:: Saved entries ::
════
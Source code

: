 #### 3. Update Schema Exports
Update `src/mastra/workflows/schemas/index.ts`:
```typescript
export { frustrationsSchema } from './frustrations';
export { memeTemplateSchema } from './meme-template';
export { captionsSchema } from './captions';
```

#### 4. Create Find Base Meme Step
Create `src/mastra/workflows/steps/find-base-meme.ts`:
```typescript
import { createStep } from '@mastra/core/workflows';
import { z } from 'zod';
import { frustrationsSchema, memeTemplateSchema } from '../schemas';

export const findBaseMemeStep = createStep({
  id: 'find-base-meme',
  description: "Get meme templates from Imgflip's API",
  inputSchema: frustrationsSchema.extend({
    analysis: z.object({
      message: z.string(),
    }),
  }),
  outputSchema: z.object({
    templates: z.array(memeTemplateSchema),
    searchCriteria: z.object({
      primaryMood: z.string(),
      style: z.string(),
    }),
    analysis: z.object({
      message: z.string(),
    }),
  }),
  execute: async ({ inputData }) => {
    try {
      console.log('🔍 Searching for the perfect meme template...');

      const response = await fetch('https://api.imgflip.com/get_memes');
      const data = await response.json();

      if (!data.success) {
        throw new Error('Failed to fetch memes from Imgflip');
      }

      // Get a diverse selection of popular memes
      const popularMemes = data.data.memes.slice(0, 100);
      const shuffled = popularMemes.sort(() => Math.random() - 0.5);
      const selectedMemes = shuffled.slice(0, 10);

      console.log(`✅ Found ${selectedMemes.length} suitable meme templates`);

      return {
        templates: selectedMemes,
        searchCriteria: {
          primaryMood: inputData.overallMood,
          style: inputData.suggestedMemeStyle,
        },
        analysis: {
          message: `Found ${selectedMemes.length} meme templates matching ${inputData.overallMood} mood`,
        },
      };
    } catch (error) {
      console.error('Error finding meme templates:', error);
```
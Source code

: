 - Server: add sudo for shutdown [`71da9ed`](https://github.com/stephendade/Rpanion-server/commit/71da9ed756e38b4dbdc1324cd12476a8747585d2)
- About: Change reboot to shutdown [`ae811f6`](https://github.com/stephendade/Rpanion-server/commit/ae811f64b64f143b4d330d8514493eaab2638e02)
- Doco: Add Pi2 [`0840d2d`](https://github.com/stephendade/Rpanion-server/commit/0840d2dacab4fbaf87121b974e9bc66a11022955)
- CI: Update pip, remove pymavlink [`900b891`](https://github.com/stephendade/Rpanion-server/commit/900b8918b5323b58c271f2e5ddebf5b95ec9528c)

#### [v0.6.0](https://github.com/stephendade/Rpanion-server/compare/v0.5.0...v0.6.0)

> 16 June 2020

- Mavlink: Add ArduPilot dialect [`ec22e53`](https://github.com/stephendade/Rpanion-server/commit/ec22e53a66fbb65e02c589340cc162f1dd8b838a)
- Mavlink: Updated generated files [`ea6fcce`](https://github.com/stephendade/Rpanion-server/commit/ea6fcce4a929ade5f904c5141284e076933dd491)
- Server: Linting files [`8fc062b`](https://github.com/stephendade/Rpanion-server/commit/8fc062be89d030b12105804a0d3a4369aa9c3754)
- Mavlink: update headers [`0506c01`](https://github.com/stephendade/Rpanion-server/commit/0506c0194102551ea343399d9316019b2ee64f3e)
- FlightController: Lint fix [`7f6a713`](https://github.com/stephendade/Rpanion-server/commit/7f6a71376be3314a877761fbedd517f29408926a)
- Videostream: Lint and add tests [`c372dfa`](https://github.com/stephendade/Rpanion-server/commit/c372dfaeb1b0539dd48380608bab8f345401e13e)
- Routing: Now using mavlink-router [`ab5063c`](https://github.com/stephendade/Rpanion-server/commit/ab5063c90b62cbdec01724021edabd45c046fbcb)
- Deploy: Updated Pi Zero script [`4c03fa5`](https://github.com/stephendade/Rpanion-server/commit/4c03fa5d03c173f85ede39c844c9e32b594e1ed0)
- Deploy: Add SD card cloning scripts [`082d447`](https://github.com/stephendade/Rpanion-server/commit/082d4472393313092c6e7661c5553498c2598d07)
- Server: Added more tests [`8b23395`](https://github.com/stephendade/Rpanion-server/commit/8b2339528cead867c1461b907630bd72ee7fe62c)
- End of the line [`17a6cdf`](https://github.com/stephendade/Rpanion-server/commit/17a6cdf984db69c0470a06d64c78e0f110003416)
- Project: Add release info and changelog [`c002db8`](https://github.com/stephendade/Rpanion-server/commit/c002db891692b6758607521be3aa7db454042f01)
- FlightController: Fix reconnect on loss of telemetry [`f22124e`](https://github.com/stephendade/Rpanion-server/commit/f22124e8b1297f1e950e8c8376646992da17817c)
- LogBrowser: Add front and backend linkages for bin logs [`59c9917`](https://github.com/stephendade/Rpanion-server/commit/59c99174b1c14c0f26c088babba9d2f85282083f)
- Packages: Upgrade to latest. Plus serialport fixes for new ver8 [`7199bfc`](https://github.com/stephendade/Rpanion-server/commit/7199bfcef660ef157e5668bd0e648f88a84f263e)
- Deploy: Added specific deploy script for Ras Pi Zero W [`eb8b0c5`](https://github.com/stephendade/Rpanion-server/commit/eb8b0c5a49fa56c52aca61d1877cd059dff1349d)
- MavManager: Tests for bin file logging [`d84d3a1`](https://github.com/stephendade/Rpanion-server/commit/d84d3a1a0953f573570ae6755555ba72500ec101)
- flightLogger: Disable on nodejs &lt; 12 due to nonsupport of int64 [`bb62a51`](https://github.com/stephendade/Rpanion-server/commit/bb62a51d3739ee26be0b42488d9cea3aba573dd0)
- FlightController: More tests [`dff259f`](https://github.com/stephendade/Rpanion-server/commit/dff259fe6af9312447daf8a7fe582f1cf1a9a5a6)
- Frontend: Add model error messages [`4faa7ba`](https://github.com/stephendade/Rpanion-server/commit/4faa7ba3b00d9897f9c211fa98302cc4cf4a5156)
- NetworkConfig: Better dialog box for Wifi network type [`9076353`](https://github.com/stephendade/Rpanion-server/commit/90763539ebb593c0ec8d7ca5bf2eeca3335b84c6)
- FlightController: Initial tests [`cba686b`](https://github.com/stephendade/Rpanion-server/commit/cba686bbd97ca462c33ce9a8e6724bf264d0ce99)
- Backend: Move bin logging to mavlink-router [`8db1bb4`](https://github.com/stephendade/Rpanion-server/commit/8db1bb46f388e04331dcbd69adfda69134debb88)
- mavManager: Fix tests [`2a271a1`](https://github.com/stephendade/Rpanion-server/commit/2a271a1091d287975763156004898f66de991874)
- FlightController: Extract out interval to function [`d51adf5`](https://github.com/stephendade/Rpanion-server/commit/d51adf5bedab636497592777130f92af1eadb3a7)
════
:: What is expected ::
Which of the lines above carry the string "console"? Pick them out and copy them.

:: Worked solution ::
      console.log('🔍 Searching for the perfect meme template...');
      console.log(`✅ Found ${selectedMemes.length} suitable meme templates`);
      console.error('Error finding meme templates:', error);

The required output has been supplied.